A “continuation application” is a new, complete patent application derived from an earlier-filed application (useful reference: MPEP 201.07).  A continuation application is filed by an applicant who wants to pursue additional claims to an invention which was already disclosed in one of their earlier applications. The prior-filed patent application is referred to as the parent or base application and the continuation application is referred to as the child application. The child continuation application will "claim priority" from the parent application and subsequently retains the priority date and the specifications of the disclosed invention of the parent application.

Why is priority important?

Earlier the filing date of a patent application, the less prior art it faces. Filing a patent application on a certain date excludes all references from the prior art that are effective after that certain date. Generally, this is why you would want to claim the priority of an earlier application, when available. If the continuation application successfully claims priority to an earlier-filed parent application, you get the benefit of the filing i.e. priority date of the parent application in the continuation application. This means that the child application is treated as though it was filed on the filing date of the parent application. 

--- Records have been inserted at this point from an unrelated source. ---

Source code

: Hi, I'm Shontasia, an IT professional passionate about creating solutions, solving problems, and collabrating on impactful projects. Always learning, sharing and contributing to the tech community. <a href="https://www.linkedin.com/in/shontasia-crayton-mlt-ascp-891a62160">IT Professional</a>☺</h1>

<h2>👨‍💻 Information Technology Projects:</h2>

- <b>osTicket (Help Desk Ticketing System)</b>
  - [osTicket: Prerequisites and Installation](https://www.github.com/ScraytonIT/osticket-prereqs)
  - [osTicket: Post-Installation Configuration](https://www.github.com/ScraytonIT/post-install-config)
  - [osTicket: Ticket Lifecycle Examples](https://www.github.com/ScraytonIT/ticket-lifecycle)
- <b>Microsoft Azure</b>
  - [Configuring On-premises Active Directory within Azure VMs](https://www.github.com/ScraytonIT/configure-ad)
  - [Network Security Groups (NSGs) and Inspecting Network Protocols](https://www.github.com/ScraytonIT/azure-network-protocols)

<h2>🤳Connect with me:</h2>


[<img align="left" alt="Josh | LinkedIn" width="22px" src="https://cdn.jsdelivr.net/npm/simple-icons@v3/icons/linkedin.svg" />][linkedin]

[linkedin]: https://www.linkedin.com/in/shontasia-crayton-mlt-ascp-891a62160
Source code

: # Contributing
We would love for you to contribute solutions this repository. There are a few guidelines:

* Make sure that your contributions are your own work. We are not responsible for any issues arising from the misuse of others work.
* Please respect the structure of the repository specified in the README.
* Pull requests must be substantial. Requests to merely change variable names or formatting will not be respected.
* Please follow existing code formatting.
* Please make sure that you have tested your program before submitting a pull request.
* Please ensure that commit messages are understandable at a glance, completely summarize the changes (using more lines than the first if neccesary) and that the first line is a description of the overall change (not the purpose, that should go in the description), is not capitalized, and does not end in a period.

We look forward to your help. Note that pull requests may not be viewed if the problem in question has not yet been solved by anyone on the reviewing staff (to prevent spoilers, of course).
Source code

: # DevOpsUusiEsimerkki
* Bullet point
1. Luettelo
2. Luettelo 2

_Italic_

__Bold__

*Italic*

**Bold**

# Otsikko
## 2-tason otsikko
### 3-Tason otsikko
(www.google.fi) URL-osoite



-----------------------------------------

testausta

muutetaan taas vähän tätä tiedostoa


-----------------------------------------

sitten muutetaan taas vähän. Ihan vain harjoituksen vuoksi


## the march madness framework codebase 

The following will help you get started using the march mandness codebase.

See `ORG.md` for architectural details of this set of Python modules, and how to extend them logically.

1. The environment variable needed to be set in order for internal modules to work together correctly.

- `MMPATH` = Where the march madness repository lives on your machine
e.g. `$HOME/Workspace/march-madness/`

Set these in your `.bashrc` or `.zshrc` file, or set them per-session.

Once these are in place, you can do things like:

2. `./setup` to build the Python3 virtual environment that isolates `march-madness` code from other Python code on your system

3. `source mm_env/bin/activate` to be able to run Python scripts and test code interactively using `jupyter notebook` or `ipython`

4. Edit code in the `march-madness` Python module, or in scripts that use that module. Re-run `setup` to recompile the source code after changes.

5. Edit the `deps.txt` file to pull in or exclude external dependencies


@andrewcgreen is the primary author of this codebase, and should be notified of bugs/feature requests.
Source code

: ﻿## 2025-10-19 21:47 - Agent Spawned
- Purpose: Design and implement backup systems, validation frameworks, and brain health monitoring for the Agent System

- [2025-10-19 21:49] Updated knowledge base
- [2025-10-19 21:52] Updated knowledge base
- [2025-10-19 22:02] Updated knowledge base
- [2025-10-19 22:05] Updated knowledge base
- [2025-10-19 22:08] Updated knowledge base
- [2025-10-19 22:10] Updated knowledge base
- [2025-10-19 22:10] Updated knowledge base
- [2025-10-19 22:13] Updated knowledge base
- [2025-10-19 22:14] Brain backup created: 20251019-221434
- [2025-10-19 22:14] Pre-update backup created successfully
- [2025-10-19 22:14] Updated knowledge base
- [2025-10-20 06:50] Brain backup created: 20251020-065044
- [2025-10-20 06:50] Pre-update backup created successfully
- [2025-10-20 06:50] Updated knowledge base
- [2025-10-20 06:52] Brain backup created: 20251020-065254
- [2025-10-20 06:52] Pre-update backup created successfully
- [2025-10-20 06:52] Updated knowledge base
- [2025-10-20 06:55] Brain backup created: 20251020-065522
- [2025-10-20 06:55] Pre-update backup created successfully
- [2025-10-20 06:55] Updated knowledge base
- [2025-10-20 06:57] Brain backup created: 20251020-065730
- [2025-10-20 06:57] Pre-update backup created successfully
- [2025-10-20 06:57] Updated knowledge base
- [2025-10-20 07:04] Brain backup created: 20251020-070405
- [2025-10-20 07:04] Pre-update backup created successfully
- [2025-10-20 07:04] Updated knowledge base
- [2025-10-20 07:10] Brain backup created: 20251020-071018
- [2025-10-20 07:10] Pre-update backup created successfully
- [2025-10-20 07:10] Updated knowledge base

Moreover, chains of priority claims are possible. For example, assume a first or grandparent patent application “Pat.A” is filed, and before it issues, a parent application “Pat.B” is filed properly claiming the priority of the grandparent application under 35 U.S.C. §120.  Further, a third child application “Pat.C” is filed properly under 35 U.S.C. §120 claiming the priority of the parent, Pat.A, and grandparent application, Pat.B, In this case, the child application Pat.C is entitled to the priority of the grandparent application Pat.A.

Long chains of priority applications extending over as much as 20 years can be developed under the current law, and in this case the priority claims can antedate a large body of references and prior art.

Basic requirements to file a continuation application:

A continuing application has three basic requirements (useful reference § 35 U.S.C. 120):

1) A pending parent application;

2) At least one common inventor with the parent application; and

3) A proper claim of priority to the parent application.

Apart from these requirements, the continuation application also needs to contain or must be amended to contain a specific reference to the parent application from which a benefit is claimed under § 35 U.S.C. 120, 121, 365(c), or 386(c).

Pendency of applications:

A U.S. patent application is considered “pending” during the time between its date of filing, and the date that it is either abandoned or issued as a U.S. patent.

As stated in § 35 U.S.C. 120, a child application is considered to be copending with an earlier application if it is filed before the earliest among these events:

(a) The granting of the earlier patent;

(b) The abandonment of the earlier application; or

(c) The termination of proceedings of the earlier application.

Granting of the earlier application:

The filing of the continuation application must be done before the parent application has been granted. When a patent application has been approved and is about to be issued, there is a three-month time limit to pay the issue fees of the patent grant. It is also possible to file a continuation application in this time period.

Abandonment of the earlier application:

A patent application may be abandoned before a patent is issued. If a parent application is going to be abandoned, then any continuing application claiming its priority needs to be filed before the parent application is abandoned.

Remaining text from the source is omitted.